Translation: you will need a very big, very expensive drill to place the nuclear device at a strategic place. Assuming it was powerful enough, that is.

When you come down to the many trade-offs, it's far easier to just (1) monitor the volcano, and (2) evacuate people when it's restive behavior starts accelerating and the seismometers start going ape on you.

"C" is just a numbers game. The Hiroshima uranium bomb and the Nagasaki plutonium bomb had estimated explosive yields between 12,000 and 20,000 tons of TNT. For you metric nerds out there, a metric ton of TNT equivalent is a bit over 4 gigajoules.  Mount St Helens' 1980 eruption was a VEI = 5 level blast. That's short for Volcano Explosivity Index, and a VEI 5 is about 10 times bigger than a VEI = 4; the values are approximate, and approximately logarithmic. The 1980 eruption of Mount St Helens released the equivalent of 20 million tons of TNT. That's between 1,000 and 30,000 times more energy released than the Hiroshima atom bomb.

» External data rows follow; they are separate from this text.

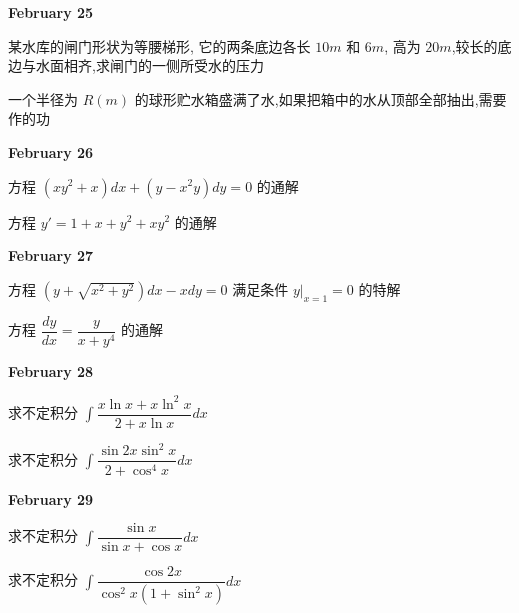 \textcolor{purplea}{\textbf{February 25}}

\begin{example}[][Exam: 28.4.7]
	某水库的闸门形状为等腰梯形, 它的两条底边各长 $10m$ 和 $6m$, 高为 $20m$,较长的底边与水面相齐,求闸门的一侧所受水的压力
\end{example}

\begin{example}[][Exam: 28.4.8]
	一个半径为 $R(m)$ 的球形贮水箱盛满了水,如果把箱中的水从顶部全部抽出,需要作的功
\end{example}

\textcolor{purplea}{\textbf{February 26}}

\begin{example}[][Exam: 28.4.9]
	方程 $(xy^{2}+x)dx+(y-x^{2}y)dy=0$ 的通解
\end{example}

\begin{example}[][Exam: 28.4.10]
	方程 $y'=1+x+y^{2}+xy^{2}$ 的通解
\end{example}

\textcolor{purplea}{\textbf{February 27}}

\begin{example}[][Exam: 28.4.11]
	方程 $(y+\sqrt{x^{2}+y^{2}})dx-xdy=0$ 满足条件 $y|_{x=1}=0$ 的特解
\end{example}

\begin{example}[][Exam: 28.4.12]
	方程 $\dfrac{dy}{dx}=\dfrac{y}{x+y^{4}}$ 的通解
\end{example}

\textcolor{purplea}{\textbf{February 28}}

\begin{example}[][Exam: 28.4.13]
	求不定积分 $\int\dfrac{x\ln x+x\ln^{2}x}{2+x\ln x}dx$
\end{example}

\begin{example}[][Exam: 28.4.14]
	求不定积分 $\int\dfrac{\sin 2x\sin^{2}x}{2+\cos^{4} x}dx$
\end{example}

\textcolor{purplea}{\textbf{February 29}}
\begin{example}[][Exam: 28.4.15]
	求不定积分 $\int\dfrac{\sin x}{\sin x+\cos x}dx$
\end{example}

\begin{example}[][Exam: 28.4.16]
	求不定积分 $\int\dfrac{\cos 2x}{\cos^{2} x(1+\sin^{2} x)}dx$
\end{example}


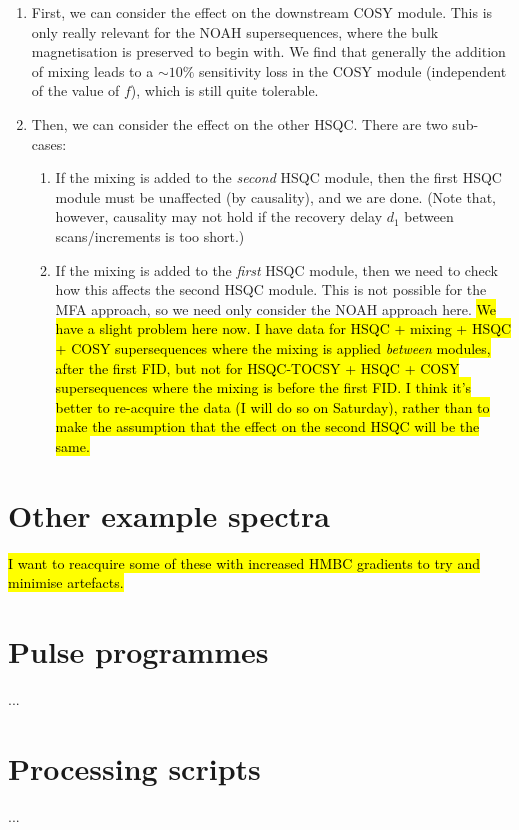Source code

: \begin{enumerate}
    \item First, we can consider the effect on the downstream COSY module.
        This is only really relevant for the NOAH supersequences, where the bulk magnetisation is preserved to begin with.
        We find that generally the addition of mixing leads to a $\sim 10\%$ sensitivity loss in the COSY module (independent of the value of $f$), which is still quite tolerable.

    \item Then, we can consider the effect on the other HSQC.
        There are two sub-cases:

        \begin{enumerate}
            \item If the mixing is added to the \textit{second} HSQC module, then the first HSQC module must be unaffected (by causality), and we are done.
                (Note that, however, causality may not hold if the recovery delay $d_1$ between scans/increments is too short.)
            \item If the mixing is added to the \textit{first} HSQC module, then we need to check how this affects the second HSQC module.
                This is not possible for the MFA approach, so we need only consider the NOAH approach here.
                \hl{We have a slight problem here now. I have data for HSQC + mixing + HSQC + COSY supersequences where the mixing is applied \textit{between} modules, after the first FID, but not for HSQC-TOCSY + HSQC + COSY supersequences where the mixing is before the first FID. I think it's better to re-acquire the data (I will do so on Saturday), rather than to make the assumption that the effect on the second HSQC will be the same.}
        \end{enumerate}

\end{enumerate}

\section{Other example spectra}

\hl{I want to reacquire some of these with increased HMBC gradients to try and minimise artefacts.}

\section{Pulse programmes}

...

\section{Processing scripts}

...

The eruption of Yellowstone supervolcano about 640,000 years ago has been estimated as a VEI = 8 event, or 1000 times larger than the 1980 Mount St Helens eruption. That's between 1,000,000 and 30,000,000 times the power of a Hiroshima bomb.

Translation: a nuclear device is to a VEI 5 volcanic eruption, as a fly doing push-ups is to you doing push-ups. I may be exaggerating a bit with the fly, but you get the point. Volcanoes are BIG. That's why no one has ever seriously considered engineering around a volcanic eruption. Just get out of the way if you can.

If you want to open a can of spinach, ya gots ta squeeze it, to quote Popeye. No sissy atom bombs.